[Saved data entries]
§
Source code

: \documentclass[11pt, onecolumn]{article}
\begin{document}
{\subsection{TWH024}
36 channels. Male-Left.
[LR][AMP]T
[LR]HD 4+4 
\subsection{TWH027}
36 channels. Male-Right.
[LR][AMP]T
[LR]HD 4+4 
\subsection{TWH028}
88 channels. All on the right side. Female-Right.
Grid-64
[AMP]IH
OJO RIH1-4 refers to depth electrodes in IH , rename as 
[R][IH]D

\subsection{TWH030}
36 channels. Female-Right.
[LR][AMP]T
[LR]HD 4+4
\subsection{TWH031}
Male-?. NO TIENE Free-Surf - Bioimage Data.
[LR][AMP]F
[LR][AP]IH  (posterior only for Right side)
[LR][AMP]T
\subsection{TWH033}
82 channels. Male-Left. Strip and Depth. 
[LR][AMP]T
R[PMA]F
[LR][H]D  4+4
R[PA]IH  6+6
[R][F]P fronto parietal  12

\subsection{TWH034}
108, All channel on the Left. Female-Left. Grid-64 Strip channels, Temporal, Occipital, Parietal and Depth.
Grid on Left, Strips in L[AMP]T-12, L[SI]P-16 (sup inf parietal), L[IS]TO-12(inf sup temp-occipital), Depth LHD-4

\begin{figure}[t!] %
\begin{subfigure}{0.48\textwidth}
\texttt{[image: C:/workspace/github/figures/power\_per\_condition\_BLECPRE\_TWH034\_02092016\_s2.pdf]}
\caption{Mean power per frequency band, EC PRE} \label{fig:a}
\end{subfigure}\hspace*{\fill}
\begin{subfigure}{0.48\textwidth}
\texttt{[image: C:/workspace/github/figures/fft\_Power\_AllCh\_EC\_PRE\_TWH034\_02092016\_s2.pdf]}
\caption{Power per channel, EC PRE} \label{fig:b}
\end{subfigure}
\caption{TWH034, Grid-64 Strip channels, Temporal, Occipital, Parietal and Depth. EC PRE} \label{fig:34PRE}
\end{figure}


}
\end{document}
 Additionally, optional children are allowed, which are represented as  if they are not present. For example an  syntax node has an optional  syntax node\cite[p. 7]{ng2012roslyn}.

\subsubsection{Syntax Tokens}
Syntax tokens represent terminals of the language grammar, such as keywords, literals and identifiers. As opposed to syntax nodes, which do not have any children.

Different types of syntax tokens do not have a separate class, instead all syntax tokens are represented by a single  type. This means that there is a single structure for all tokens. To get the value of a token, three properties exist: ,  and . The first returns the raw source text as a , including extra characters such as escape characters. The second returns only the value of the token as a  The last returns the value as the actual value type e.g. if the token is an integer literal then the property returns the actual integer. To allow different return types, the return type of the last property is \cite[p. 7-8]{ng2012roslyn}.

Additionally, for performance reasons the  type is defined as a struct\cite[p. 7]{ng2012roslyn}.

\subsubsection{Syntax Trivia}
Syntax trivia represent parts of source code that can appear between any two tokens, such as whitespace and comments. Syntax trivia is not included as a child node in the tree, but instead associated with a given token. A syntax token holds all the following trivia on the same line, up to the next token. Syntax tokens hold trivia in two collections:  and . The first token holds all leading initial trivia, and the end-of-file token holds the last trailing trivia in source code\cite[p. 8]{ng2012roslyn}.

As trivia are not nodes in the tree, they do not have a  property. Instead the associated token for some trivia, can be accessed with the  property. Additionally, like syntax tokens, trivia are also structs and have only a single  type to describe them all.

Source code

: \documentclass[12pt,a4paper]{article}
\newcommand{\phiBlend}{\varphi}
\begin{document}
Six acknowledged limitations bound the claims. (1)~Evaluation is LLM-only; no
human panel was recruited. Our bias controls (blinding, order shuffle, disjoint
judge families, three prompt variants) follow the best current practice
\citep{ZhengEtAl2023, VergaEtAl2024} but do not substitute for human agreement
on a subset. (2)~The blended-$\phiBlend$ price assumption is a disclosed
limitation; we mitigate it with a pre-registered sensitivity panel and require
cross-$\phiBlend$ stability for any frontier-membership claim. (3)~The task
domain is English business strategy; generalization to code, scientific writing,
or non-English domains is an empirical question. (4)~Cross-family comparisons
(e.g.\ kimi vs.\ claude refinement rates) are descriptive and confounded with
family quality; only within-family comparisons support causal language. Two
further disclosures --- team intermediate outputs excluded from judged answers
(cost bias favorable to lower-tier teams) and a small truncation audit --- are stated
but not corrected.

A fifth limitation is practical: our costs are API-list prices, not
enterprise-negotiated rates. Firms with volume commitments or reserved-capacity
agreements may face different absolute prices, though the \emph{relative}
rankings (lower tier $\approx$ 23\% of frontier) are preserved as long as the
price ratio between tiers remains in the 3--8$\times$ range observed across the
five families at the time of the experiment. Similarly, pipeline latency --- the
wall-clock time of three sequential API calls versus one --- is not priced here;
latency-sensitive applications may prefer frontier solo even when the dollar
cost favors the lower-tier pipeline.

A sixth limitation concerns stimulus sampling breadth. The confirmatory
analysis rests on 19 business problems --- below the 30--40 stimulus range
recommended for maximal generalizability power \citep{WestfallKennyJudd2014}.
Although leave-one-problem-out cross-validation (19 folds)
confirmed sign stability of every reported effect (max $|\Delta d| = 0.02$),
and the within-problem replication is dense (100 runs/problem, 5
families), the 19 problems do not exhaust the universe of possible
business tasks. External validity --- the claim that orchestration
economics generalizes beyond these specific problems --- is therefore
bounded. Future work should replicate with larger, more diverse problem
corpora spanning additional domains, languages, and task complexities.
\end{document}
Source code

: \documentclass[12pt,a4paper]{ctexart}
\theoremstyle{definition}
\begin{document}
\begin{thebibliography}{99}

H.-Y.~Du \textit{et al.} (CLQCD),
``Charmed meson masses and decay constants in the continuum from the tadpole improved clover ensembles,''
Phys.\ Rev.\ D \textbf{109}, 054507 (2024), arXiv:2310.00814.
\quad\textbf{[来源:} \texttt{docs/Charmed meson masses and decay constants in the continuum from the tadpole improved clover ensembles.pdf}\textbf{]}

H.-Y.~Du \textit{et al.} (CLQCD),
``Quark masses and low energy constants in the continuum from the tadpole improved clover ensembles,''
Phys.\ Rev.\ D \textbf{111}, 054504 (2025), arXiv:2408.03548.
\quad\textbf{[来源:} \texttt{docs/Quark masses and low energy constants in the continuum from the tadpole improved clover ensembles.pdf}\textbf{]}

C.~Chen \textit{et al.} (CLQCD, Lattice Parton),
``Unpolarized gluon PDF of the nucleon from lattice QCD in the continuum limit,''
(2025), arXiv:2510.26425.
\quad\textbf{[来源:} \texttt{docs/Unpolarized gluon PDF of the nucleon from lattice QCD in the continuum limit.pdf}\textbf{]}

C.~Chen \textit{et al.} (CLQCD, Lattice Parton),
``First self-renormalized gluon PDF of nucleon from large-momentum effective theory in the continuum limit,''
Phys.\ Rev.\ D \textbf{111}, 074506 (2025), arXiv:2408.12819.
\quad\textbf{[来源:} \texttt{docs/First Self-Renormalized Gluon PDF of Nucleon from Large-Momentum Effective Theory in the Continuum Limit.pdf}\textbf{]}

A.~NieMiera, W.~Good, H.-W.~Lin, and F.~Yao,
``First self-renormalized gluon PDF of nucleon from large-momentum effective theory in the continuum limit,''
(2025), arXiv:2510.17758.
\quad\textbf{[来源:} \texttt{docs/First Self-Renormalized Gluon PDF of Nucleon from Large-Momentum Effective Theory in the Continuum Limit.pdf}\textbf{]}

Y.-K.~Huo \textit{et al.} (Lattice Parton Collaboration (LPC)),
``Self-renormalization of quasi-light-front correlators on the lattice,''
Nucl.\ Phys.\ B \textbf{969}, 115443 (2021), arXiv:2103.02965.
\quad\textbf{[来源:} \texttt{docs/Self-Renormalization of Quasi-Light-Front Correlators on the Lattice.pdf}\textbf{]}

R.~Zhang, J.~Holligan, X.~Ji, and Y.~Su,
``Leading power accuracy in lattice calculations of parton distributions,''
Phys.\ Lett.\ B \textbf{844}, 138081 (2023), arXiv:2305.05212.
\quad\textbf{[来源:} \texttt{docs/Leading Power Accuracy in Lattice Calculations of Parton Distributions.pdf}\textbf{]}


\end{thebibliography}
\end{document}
§
What you are asked to do - Report every line in the data above in which the word "bias" appears.

Worked solution -
human panel was recruited. Our bias controls (blinding, order shuffle, disjoint
(cost bias favorable to lower-tier teams) and a small truncation audit --- are stated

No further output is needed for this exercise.